It is true the Department has not criminalized the way Trinity Lutheran worships or told the Church that it cannot subscribe to a certain view of the Gospel. But, as the Department itself acknowledges, the Free Exercise Clause protects against “indirect coercion or penalties on the free exercise of religion, not just outright prohibitions.” […] As the Court put it more than 50 years ago, “[i]t is too late in the day to doubt that the liberties of religion and expression may be infringed by the denial of or placing of conditions upon a benefit or privilege.” […]

Trinity Lutheran is not claiming any entitlement to a subsidy. It instead asserts a right to participate in a government benefit program without having to disavow its religious character. The “imposition of such a condition upon even a gratuitous benefit inevitably deter[s] or discourage[s] the exercise of First Amendment rights.” […] The express discrimination against religious exercise here is not the denial of a grant, but rather the refusal to allow the Church—solely because it is a church—to compete with secular organizations for a grant. [citations removed]

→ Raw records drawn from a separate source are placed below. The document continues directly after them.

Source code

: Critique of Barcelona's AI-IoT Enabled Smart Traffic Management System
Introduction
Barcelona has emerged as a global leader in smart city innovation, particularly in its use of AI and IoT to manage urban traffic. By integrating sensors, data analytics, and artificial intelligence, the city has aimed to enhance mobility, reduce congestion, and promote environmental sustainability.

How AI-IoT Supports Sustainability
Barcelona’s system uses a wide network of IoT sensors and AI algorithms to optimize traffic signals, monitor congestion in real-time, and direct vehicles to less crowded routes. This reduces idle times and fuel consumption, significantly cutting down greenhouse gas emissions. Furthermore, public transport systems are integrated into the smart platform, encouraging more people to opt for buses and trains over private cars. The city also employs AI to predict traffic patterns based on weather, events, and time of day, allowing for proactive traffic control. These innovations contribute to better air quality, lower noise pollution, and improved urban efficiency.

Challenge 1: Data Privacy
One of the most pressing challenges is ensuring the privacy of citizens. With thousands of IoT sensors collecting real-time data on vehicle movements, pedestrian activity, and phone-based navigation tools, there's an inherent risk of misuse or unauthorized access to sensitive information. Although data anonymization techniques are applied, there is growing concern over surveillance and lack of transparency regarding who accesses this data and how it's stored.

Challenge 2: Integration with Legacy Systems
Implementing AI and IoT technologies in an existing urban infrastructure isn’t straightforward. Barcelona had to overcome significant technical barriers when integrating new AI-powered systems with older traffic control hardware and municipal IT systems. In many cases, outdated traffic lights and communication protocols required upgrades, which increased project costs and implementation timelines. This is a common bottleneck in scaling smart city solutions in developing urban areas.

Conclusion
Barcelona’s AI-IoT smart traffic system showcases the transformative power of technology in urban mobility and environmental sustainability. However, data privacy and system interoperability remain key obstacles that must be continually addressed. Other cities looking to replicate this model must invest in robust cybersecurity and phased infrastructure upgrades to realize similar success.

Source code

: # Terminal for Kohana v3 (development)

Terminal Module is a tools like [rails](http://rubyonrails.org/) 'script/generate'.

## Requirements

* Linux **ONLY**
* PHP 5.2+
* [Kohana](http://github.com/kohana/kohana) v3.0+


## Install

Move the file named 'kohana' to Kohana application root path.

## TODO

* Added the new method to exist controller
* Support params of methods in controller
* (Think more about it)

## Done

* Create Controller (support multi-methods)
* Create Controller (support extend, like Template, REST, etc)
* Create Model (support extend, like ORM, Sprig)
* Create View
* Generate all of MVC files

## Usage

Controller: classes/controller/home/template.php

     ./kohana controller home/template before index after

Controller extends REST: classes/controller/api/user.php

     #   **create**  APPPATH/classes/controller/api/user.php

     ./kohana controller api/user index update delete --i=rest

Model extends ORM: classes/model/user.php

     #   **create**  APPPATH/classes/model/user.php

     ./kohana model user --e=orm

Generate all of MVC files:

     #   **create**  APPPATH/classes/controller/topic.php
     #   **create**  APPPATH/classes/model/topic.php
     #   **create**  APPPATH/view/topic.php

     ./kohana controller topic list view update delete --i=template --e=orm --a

The Court made sure to note that it was not overturning Locke v. Davey, in which the Court held that it did not violate the Free Exercise Clause for the state of Washington to deny funding to a student who was attending a post-secondary religious school to pursue a “devotional theology degree.” Although the “selective funding program” generally allowed students to attend both religious or secular colleges, the funds couldn’t be used to pursue a purely religious education for the purposes of becoming a religious minister. In Trinity, SCOTUS clarified that “Davey was not denied a scholarship because of who he was; he was denied a scholarship because of what he proposed to do—use the funds to prepare for the ministry.”

Left open is the question of whether the state can prohibit families from using school vouchers at religious schools. If the voucher program is intended to give parents more choices among schools that teach reading, math, science, etc., then seemingly it shouldn’t matter whether school that teach those subjects have a religious affiliation. Indeed, Justices Gorsuch and Thomas clearly indicated they wished the majority had gone further (“the general principles here do not permit discrimination against religious exercise—whether on the playground or anywhere else”), while Justice Breyer likened the playground resurfacing program at issue in the case to churches benefiting from police or fire protection, but saw no need to address the question of private school tuition. Tomorrow SCOTUS will announce whether it will consider the Douglas County, Colorado voucher case, which would give it the opportunity to answer that question.

Louisiana and Indiana Voucher Studies: Neutral to Positive Outcomes After a Few Years

I’ve already run long and I know that others will be writing about them soon, so I won’t dive deep into the Louisiana and Indiana voucher studies today. In short, they each find that the negative impacts on test scores that voucher students experience in the first couple years of participating in a voucher program disappear by the third year. Indeed, Indiana finds some positive effects in years three and four.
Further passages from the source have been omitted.